Cunde la confusión entre el narrador y los pasajeros. Se contrastan versiones. La clave de lo sucedido de pronto pasa a ser el pastillero. Se hace un registro y la prueba definitiva resulta estar… en el bolsillo del narrador, que, tartamudeando, intenta convencer al policía (“¡Te pusiste fatal! Ya ves, al mejor escribiente se le va un borrón…”) de una inocencia indemostrable. Se ha consumado el crimen perfecto.
Piñera se divierte, por supuesto, cruzando referencias y satirizando la irresponsable complicidad de los pasajeros con la estupidez policial, para lo cual usa numerosos giros del argot popular de la época. La escena de la vieja batallando con el niño-cerdo recuerda de inmediato el absurdo de Alicia en el país de las maravillas, cuando la protagonista forcejea con el niño mascota que le arroja la Duquesa: un niño malcriado que, como el de la vieja, acaba convertido en simpático cerdito. Pero en el relato de Piñera sobre esa metamorfosis en una guagua encubre también una suerte de apólogo social. Así lo ha notado el poeta cubano Pedro Marqués de Armas: “bien visto, nada distingue la abyecta pilosidad del niño-puerco de la ratonera en que se mete el sabiondo tencenero, como tampoco, de la masa cuando expresa su asco ancestral”.
En efecto, es del pueblo de lo que quiere hablarnos Piñera, de un avatar de esa “nación tan simpáticamente modesta” a la que se refirió alguna vez su amigo Gombrowicz. La gente, primero curiosa y luego indiferente, comenta que llegarán tarde, o tratan de “no meterse en líos”. Algunos están rabiosos por el tiempo perdido. Van tomando distancia del cadáver, o dejando claro que “esta tipa [¡la muerta!] no es de mi gente”, tejiendo una red de murmuraciones donde la evidencia tiene cada vez menos peso. En esa guagua todo es doxa, puro chisme. La metamorfosis del niño es el correlato de la transformación gradual del medio: hay una “bestialización” del público mucho más sutil pero no menos terrible que la metamorfosis “criminal” con que termina el cuento.
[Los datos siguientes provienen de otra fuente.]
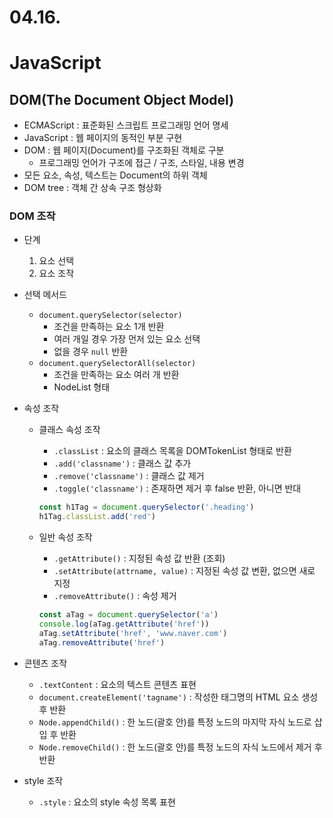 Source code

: # 04.16.

# JavaScript

## DOM(The Document Object Model)

- ECMAScript : 표준화된 스크립트 프로그래밍 언어 명세
- JavaScript : 웹 페이지의 동적인 부분 구현
- DOM : 웹 페이지(Document)를 구조화된 객체로 구분
    - 프로그래밍 언어가 구조에 접근 / 구조, 스타일, 내용 변경
- 모든 요소, 속성, 텍스트는 Document의 하위 객체
- DOM tree : 객체 간 상속 구조 형상화

### DOM 조작

- 단계
    1. 요소 선택
    2. 요소 조작
- 선택 메서드
    - `document.querySelector(selector)`
        - 조건을 만족하는 요소 1개 반환
        - 여러 개일 경우 가장 먼저 있는 요소 선택
        - 없을 경우 `null` 반환
    - `document.querySelectorAll(selector)`
        - 조건을 만족하는 요소 여러 개 반환
        - NodeList 형태
- 속성 조작
    - 클래스 속성 조작
        - `.classList` : 요소의 클래스 목록을 DOMTokenList 형태로 반환
        - `.add('classname')` : 클래스 값 추가
        - `.remove('classname')` : 클래스 값 제거
        - `.toggle('classname')` : 존재하면 제거 후 false 반환, 아니면 반대
        
        ```jsx
        const h1Tag = document.querySelector('.heading')
        h1Tag.classList.add('red')
        ```
        
    - 일반 속성 조작
        - `.getAttribute()` : 지정된 속성 값 반환 (조회)
        - `.setAttribute(attrname, value)` : 지정된 속성 값 변환, 없으면 새로 지정
        - `.removeAttribute()` : 속성 제거
        
        ```jsx
        const aTag = document.querySelector('a')
        console.log(aTag.getAttribute('href'))
        aTag.setAttribute('href', 'www.naver.com')
        aTag.removeAttribute('href')
        ```
        
- 콘텐츠 조작
    - `.textContent` : 요소의 텍스트 콘텐츠 표현
    - `document.createElement('tagname')` : 작성한 태그명의 HTML 요소 생성 후 반환
    - `Node.appendChild()` : 한 노드(괄호 안)를 특정 노드의 마지막 자식 노드로 삽입 후 반환
    - `Node.removeChild()` : 한 노드(괄호 안)를 특정 노드의 자식 노드에서 제거 후 반환
- style 조작
    - `.style` : 요소의 style 속성 목록 표현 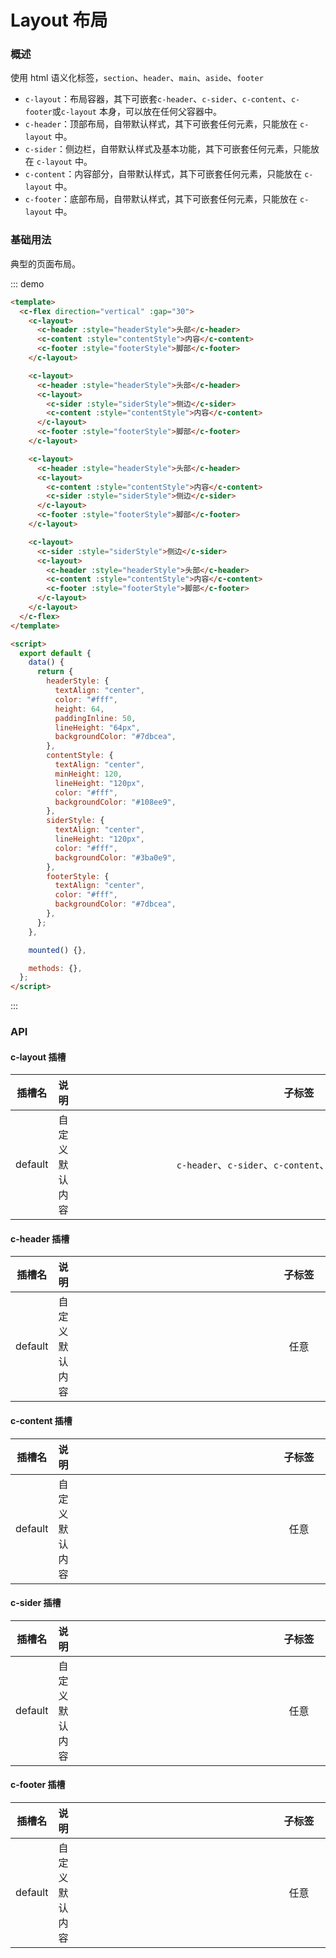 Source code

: # Layout 布局

### 概述

使用 html 语义化标签，`section`、`header`、`main`、`aside`、`footer`

- `c-layout`：布局容器，其下可嵌套`c-header`、`c-sider`、`c-content`、`c-footer`或`c-layout` 本身，可以放在任何父容器中。
- `c-header`：顶部布局，自带默认样式，其下可嵌套任何元素，只能放在 `c-layout` 中。
- `c-sider`：侧边栏，自带默认样式及基本功能，其下可嵌套任何元素，只能放在 `c-layout` 中。
- `c-content`：内容部分，自带默认样式，其下可嵌套任何元素，只能放在 `c-layout` 中。
- `c-footer`：底部布局，自带默认样式，其下可嵌套任何元素，只能放在 `c-layout` 中。

### 基础用法

典型的页面布局。

::: demo

```html
<template>
  <c-flex direction="vertical" :gap="30">
    <c-layout>
      <c-header :style="headerStyle">头部</c-header>
      <c-content :style="contentStyle">内容</c-content>
      <c-footer :style="footerStyle">脚部</c-footer>
    </c-layout>

    <c-layout>
      <c-header :style="headerStyle">头部</c-header>
      <c-layout>
        <c-sider :style="siderStyle">侧边</c-sider>
        <c-content :style="contentStyle">内容</c-content>
      </c-layout>
      <c-footer :style="footerStyle">脚部</c-footer>
    </c-layout>

    <c-layout>
      <c-header :style="headerStyle">头部</c-header>
      <c-layout>
        <c-content :style="contentStyle">内容</c-content>
        <c-sider :style="siderStyle">侧边</c-sider>
      </c-layout>
      <c-footer :style="footerStyle">脚部</c-footer>
    </c-layout>

    <c-layout>
      <c-sider :style="siderStyle">侧边</c-sider>
      <c-layout>
        <c-header :style="headerStyle">头部</c-header>
        <c-content :style="contentStyle">内容</c-content>
        <c-footer :style="footerStyle">脚部</c-footer>
      </c-layout>
    </c-layout>
  </c-flex>
</template>

<script>
  export default {
    data() {
      return {
        headerStyle: {
          textAlign: "center",
          color: "#fff",
          height: 64,
          paddingInline: 50,
          lineHeight: "64px",
          backgroundColor: "#7dbcea",
        },
        contentStyle: {
          textAlign: "center",
          minHeight: 120,
          lineHeight: "120px",
          color: "#fff",
          backgroundColor: "#108ee9",
        },
        siderStyle: {
          textAlign: "center",
          lineHeight: "120px",
          color: "#fff",
          backgroundColor: "#3ba0e9",
        },
        footerStyle: {
          textAlign: "center",
          color: "#fff",
          backgroundColor: "#7dbcea",
        },
      };
    },

    mounted() {},

    methods: {},
  };
</script>
```

:::

### API

#### c-layout 插槽

| 插槽名  |      说明      |           <div style="width:706px;">子标签</div>           |
| :-----: | :------------: | :--------------------------------------------------------: |
| default | 自定义默认内容 | `c-header`、`c-sider`、`c-content`、`c-footer`或`c-layout` |

#### c-header 插槽

| 插槽名  |      说明      | <div style="width:706px;">子标签</div> |
| :-----: | :------------: | :------------------------------------: |
| default | 自定义默认内容 |                  任意                  |

#### c-content 插槽

| 插槽名  |      说明      | <div style="width:706px;">子标签</div> |
| :-----: | :------------: | :------------------------------------: |
| default | 自定义默认内容 |                  任意                  |

#### c-sider 插槽

| 插槽名  |      说明      | <div style="width:706px;">子标签</div> |
| :-----: | :------------: | :------------------------------------: |
| default | 自定义默认内容 |                  任意                  |

#### c-footer 插槽

| 插槽名  |      说明      | <div style="width:706px;">子标签</div> |
| :-----: | :------------: | :------------------------------------: |
| default | 自定义默认内容 |                  任意                  |
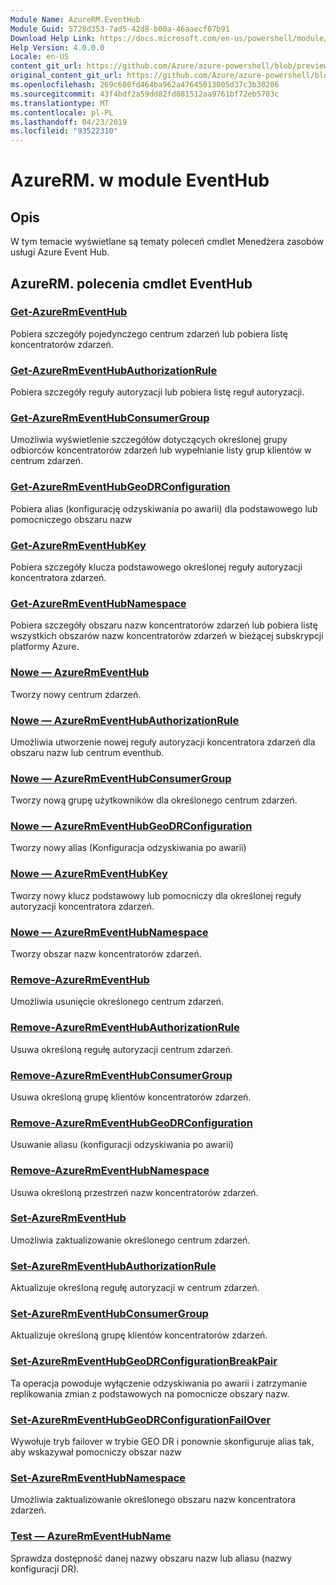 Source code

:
 ```yaml
---
Module Name: AzureRM.EventHub
Module Guid: 5728d353-7ad5-42d8-b00a-46aaecf07b91
Download Help Link: https://docs.microsoft.com/en-us/powershell/module/azurerm.eventhub
Help Version: 4.0.0.0
Locale: en-US
content_git_url: https://github.com/Azure/azure-powershell/blob/preview/src/ResourceManager/EventHub/Commands.EventHub/help/AzureRM.EventHub.md
original_content_git_url: https://github.com/Azure/azure-powershell/blob/preview/src/ResourceManager/EventHub/Commands.EventHub/help/AzureRM.EventHub.md
ms.openlocfilehash: 269c600fd464ba962a47645013005d37c3b30206
ms.sourcegitcommit: 43f4bdf2a59dd82fd881512aa9761bf72eb5703c
ms.translationtype: MT
ms.contentlocale: pl-PL
ms.lasthandoff: 04/23/2019
ms.locfileid: "93522310"
---
```

# AzureRM. w module EventHub
## Opis
W tym temacie wyświetlane są tematy poleceń cmdlet Menedżera zasobów usługi Azure Event Hub.

## AzureRM. polecenia cmdlet EventHub
### [Get-AzureRmEventHub](Get-AzureRmEventHub.md)
Pobiera szczegóły pojedynczego centrum zdarzeń lub pobiera listę koncentratorów zdarzeń.

### [Get-AzureRmEventHubAuthorizationRule](Get-AzureRmEventHubAuthorizationRule.md)
Pobiera szczegóły reguły autoryzacji lub pobiera listę reguł autoryzacji.

### [Get-AzureRmEventHubConsumerGroup](Get-AzureRmEventHubConsumerGroup.md)
Umożliwia wyświetlenie szczegółów dotyczących określonej grupy odbiorców koncentratorów zdarzeń lub wypełnianie listy grup klientów w centrum zdarzeń.

### [Get-AzureRmEventHubGeoDRConfiguration](Get-AzureRmEventHubGeoDRConfiguration.md)
Pobiera alias (konfigurację odzyskiwania po awarii) dla podstawowego lub pomocniczego obszaru nazw

### [Get-AzureRmEventHubKey](Get-AzureRmEventHubKey.md)
Pobiera szczegóły klucza podstawowego określonej reguły autoryzacji koncentratora zdarzeń.

### [Get-AzureRmEventHubNamespace](Get-AzureRmEventHubNamespace.md)
Pobiera szczegóły obszaru nazw koncentratorów zdarzeń lub pobiera listę wszystkich obszarów nazw koncentratorów zdarzeń w bieżącej subskrypcji platformy Azure.

### [Nowe — AzureRmEventHub](New-AzureRmEventHub.md)
Tworzy nowy centrum zdarzeń.

### [Nowe — AzureRmEventHubAuthorizationRule](New-AzureRmEventHubAuthorizationRule.md)
Umożliwia utworzenie nowej reguły autoryzacji koncentratora zdarzeń dla obszaru nazw lub centrum eventhub.

### [Nowe — AzureRmEventHubConsumerGroup](New-AzureRmEventHubConsumerGroup.md)
Tworzy nową grupę użytkowników dla określonego centrum zdarzeń.

### [Nowe — AzureRmEventHubGeoDRConfiguration](New-AzureRmEventHubGeoDRConfiguration.md)
Tworzy nowy alias (Konfiguracja odzyskiwania po awarii)

### [Nowe — AzureRmEventHubKey](New-AzureRmEventHubKey.md)
Tworzy nowy klucz podstawowy lub pomocniczy dla określonej reguły autoryzacji koncentratora zdarzeń.

### [Nowe — AzureRmEventHubNamespace](New-AzureRmEventHubNamespace.md)
Tworzy obszar nazw koncentratorów zdarzeń.

### [Remove-AzureRmEventHub](Remove-AzureRmEventHub.md)
Umożliwia usunięcie określonego centrum zdarzeń.

### [Remove-AzureRmEventHubAuthorizationRule](Remove-AzureRmEventHubAuthorizationRule.md)
Usuwa określoną regułę autoryzacji centrum zdarzeń.

### [Remove-AzureRmEventHubConsumerGroup](Remove-AzureRmEventHubConsumerGroup.md)
Usuwa określoną grupę klientów koncentratorów zdarzeń.

### [Remove-AzureRmEventHubGeoDRConfiguration](Remove-AzureRmEventHubGeoDRConfiguration.md)
Usuwanie aliasu (konfiguracji odzyskiwania po awarii)

### [Remove-AzureRmEventHubNamespace](Remove-AzureRmEventHubNamespace.md)
Usuwa określoną przestrzeń nazw koncentratorów zdarzeń.

### [Set-AzureRmEventHub](Set-AzureRmEventHub.md)
Umożliwia zaktualizowanie określonego centrum zdarzeń.

### [Set-AzureRmEventHubAuthorizationRule](Set-AzureRmEventHubAuthorizationRule.md)
Aktualizuje określoną regułę autoryzacji w centrum zdarzeń.

### [Set-AzureRmEventHubConsumerGroup](Set-AzureRmEventHubConsumerGroup.md)
Aktualizuje określoną grupę klientów koncentratorów zdarzeń.

### [Set-AzureRmEventHubGeoDRConfigurationBreakPair](Set-AzureRmEventHubGeoDRConfigurationBreakPair.md)
Ta operacja powoduje wyłączenie odzyskiwania po awarii i zatrzymanie replikowania zmian z podstawowych na pomocnicze obszary nazw.

### [Set-AzureRmEventHubGeoDRConfigurationFailOver](Set-AzureRmEventHubGeoDRConfigurationFailOver.md)
Wywołuje tryb failover w trybie GEO DR i ponownie skonfiguruje alias tak, aby wskazywał pomocniczy obszar nazw

### [Set-AzureRmEventHubNamespace](Set-AzureRmEventHubNamespace.md)
Umożliwia zaktualizowanie określonego obszaru nazw koncentratora zdarzeń.

### [Test — AzureRmEventHubName](Test-AzureRmEventHubName.md)
Sprawdza dostępność danej nazwy obszaru nazw lub aliasu (nazwy konfiguracji DR).

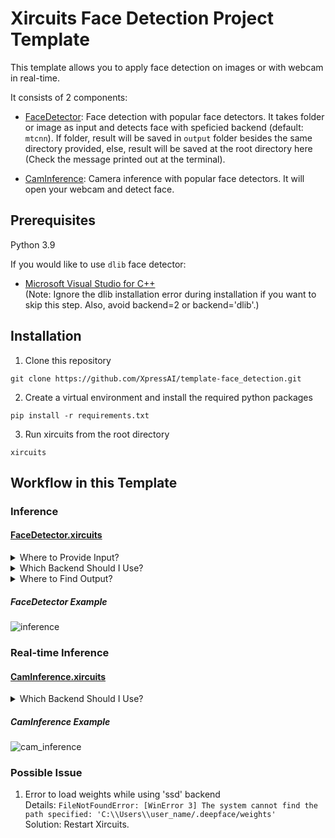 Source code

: # Xircuits Face Detection Project Template

This template allows you to apply face detection on images or with webcam in real-time.

It consists of 2 components:

- [FaceDetector](/xai_components/xai_face_detection/detector.py#L54): Face detection with popular face detectors. It takes folder or image as input and detects face with speficied backend (default: `mtcnn`). If folder, result will be saved in `output` folder besides the same directory provided, else, result will be saved at the root directory here (Check the message printed out at the terminal).

- [CamInference](/xai_components/xai_face_detection/detector.py#L195): Camera inference with popular face detectors. It will open your webcam and detect face.

## Prerequisites

Python 3.9

If you would like to use `dlib` face detector: <br/>
- [Microsoft Visual Studio for C++](https://visualstudio.microsoft.com/thank-you-for-downloading-visual-studio-for-cplusplus/?sku=Community&rel=16&rid=30005) <br/>
(Note: Ignore the dlib installation error during installation if you want to skip this step. Also, avoid backend=2 or backend='dlib'.)

## Installation

1. Clone this repository

```
git clone https://github.com/XpressAI/template-face_detection.git
```

2. Create a virtual environment and install the required python packages

```
pip install -r requirements.txt
```

3. Run xircuits from the root directory

```
xircuits
```

## Workflow in this Template

### Inference

#### [FaceDetector.xircuits](/xircuits-workflows/FaceDetector.xircuits)

<details>
<summary>Where to Provide Input?</summary>

Input is taken by `img_path` of Component `FaceDetector`. Check out the [example](#facedetector-example) below.

You may provide folder or image file as input. Relative path or absolute path both are accepted (Noted that your folder in path should be separated by `/`).

</details>

<details>
<summary>Which Backend Should I Use?</summary>

`RetinaFace` and `MTCNN` seems to overperform in detection but they are much slower. If the speed of your pipeline is more important, then you should use `opencv`, `ssd` or `mediapipe`. On the other hand, if you consider the accuracy, then you should use `retinaface`, `mtcnn` or `dlib`.

Recommended for inference: `retinaface`, `mtcnn` or `dlib`.

Available backend:
- 0 - opencv
- 1 - ssd
- 2 - dlib
- 3 - mtcnn
- 4 - retinaface
- 5 - mediapipe

</details>

<details>
<summary>Where to Find Output?</summary>

If your input is folder, the output folder will be located besides your input folder. \
Example:
- Input: `resource/sample`
- Output: `resource/output/sample`

If your input is image file, the output will be located in this github root directory (the same directory as this README) at `output.jpg` and `output.txt`.

</details>

##### FaceDetector Example

![inference](https://github.com/XpressAI/x-template-face_detection/raw/main/resource/image/inference.gif)

### Real-time Inference

#### [CamInference.xircuits](/xircuits-workflows/CamInference.xircuits)

<details>
<summary>Which Backend Should I Use?</summary>

Recommended for real-time inference: `opencv`, `ssd` or `mediapipe`.

Available backend:
- 0 - opencv
- 1 - ssd
- 2 - dlib
- 3 - mtcnn
- 4 - retinaface
- 5 - mediapipe

</details>

##### CamInference Example

![cam_inference](https://github.com/XpressAI/x-template-face_detection/raw/main/resource/image/cam_inference.gif)


### Possible Issue
1. Error to load weights while using 'ssd' backend <br/>
Details: `FileNotFoundError: [WinError 3] The system cannot find the path specified: 'C:\\Users\\user_name/.deepface/weights'` <br/>
Solution: Restart Xircuits.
Mientras viajan en el ómnibus, que tal vez pueda ser equiparado a la Revolución como vehículo de un viaje accidentado y dramático hacia ninguna parte, toda esta gente se ha empezado a deshumanizar. Y eso se nota también en la vernaculización progresiva del lenguaje. Uno de los grandes méritos literarios de Piñera, tanto en su narrativa como en su teatro, fue indagar en ese absurdo carnavalesco de lo cubano, en ese “choteo” que expresa una lenta degradación de lo cívico, la reducción gradual de la sociedad a la categoría de “pueblo”, de “masa”. Esas pequeñas gradaciones o distancias convertidas en preludio de una metamorfosis irreversible.
Ya sé que todas las ficciones tienen su propia lógica, pero no puedo evitar pensar en “El caramelo” como si se tratase de una visión más o menos premonitoria de nuestra degradación como país: justicia torcida, verdad ignorada, pasajeros engañados, o cómplices o cada vez más indiferentes.